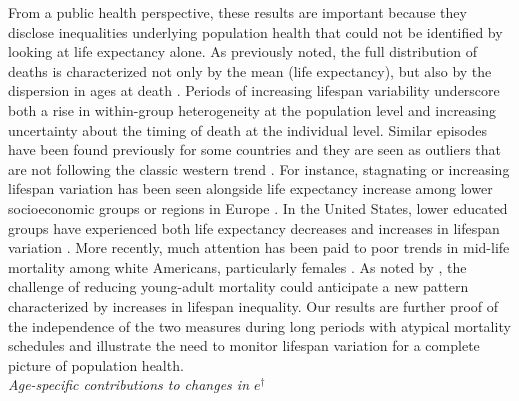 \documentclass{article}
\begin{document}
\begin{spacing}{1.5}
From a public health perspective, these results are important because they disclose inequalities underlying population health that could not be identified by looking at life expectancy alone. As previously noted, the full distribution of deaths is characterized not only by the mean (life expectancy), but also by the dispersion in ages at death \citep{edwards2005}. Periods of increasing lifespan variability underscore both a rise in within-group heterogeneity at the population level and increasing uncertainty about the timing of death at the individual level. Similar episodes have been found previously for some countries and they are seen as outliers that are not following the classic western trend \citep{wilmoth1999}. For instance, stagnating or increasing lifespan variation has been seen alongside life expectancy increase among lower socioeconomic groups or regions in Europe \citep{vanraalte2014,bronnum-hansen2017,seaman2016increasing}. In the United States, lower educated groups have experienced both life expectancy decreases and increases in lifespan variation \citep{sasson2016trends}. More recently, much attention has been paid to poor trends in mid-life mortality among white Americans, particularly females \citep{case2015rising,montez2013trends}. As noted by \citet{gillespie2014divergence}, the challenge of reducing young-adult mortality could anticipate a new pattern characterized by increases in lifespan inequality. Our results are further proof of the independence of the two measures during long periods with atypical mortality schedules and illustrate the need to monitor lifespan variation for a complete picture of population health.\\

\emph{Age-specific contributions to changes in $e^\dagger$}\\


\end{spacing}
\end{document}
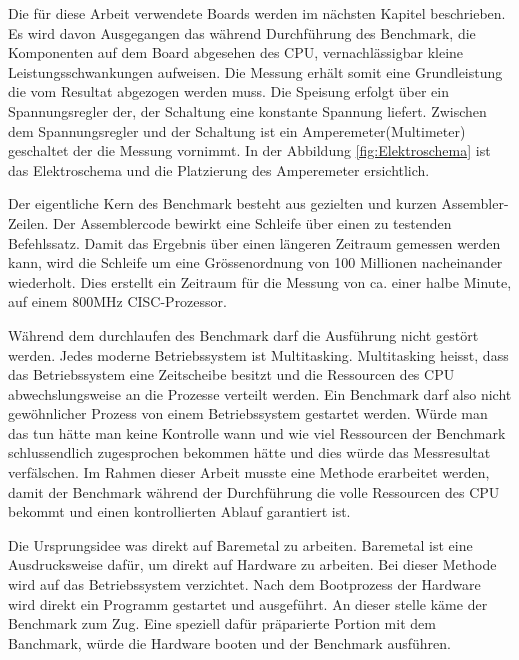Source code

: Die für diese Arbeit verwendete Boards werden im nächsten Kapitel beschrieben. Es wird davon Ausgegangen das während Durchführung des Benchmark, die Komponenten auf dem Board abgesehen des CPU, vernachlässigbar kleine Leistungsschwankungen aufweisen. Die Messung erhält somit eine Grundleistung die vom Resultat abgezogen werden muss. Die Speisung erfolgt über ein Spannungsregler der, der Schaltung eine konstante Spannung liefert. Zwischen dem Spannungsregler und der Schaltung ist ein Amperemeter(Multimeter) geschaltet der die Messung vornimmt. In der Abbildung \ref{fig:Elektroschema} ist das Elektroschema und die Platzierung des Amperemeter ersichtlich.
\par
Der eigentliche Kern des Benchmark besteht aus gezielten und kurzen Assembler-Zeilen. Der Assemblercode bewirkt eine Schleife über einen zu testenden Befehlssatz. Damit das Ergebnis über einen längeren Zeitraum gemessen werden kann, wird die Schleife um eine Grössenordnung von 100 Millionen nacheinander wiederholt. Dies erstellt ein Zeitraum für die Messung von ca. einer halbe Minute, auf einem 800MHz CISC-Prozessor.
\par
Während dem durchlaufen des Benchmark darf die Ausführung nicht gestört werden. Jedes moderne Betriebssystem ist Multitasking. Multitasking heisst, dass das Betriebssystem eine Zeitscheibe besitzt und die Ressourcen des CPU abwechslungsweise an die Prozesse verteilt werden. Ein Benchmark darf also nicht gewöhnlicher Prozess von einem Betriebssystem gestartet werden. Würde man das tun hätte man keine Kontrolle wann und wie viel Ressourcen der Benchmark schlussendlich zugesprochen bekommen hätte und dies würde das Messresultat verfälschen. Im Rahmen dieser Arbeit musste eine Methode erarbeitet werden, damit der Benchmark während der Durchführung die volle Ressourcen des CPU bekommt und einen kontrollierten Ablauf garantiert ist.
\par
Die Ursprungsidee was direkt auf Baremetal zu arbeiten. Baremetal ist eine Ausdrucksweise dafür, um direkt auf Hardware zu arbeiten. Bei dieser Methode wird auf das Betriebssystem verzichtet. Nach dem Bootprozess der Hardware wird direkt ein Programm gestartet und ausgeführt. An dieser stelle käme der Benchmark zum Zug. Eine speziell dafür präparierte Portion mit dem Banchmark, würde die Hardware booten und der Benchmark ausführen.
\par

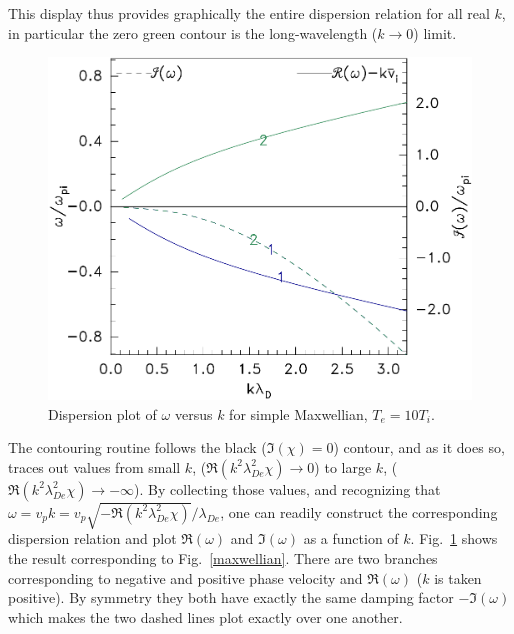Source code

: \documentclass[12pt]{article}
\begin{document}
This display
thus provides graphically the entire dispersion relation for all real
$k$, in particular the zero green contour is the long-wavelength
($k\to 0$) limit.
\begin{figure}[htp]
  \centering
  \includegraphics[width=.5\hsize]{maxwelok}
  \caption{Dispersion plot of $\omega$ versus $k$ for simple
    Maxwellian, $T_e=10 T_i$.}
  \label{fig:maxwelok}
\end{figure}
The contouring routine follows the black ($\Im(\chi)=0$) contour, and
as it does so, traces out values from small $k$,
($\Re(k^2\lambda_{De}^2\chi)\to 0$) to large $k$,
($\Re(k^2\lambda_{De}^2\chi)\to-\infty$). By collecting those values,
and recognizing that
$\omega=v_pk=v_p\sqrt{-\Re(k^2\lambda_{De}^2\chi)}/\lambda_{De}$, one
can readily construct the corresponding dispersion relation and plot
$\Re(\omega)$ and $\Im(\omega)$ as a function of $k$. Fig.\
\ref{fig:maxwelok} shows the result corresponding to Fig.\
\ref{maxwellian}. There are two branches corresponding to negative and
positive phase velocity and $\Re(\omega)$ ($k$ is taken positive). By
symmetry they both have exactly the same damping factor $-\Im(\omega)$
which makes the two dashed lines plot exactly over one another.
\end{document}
+ + + + +
**What needs to be done:** Go through the material and select each line with the string "corresponding" in it.

**Task output:**
can readily construct the corresponding dispersion relation and plot
\ref{fig:maxwelok} shows the result corresponding to Fig.\
\ref{maxwellian}. There are two branches corresponding to negative and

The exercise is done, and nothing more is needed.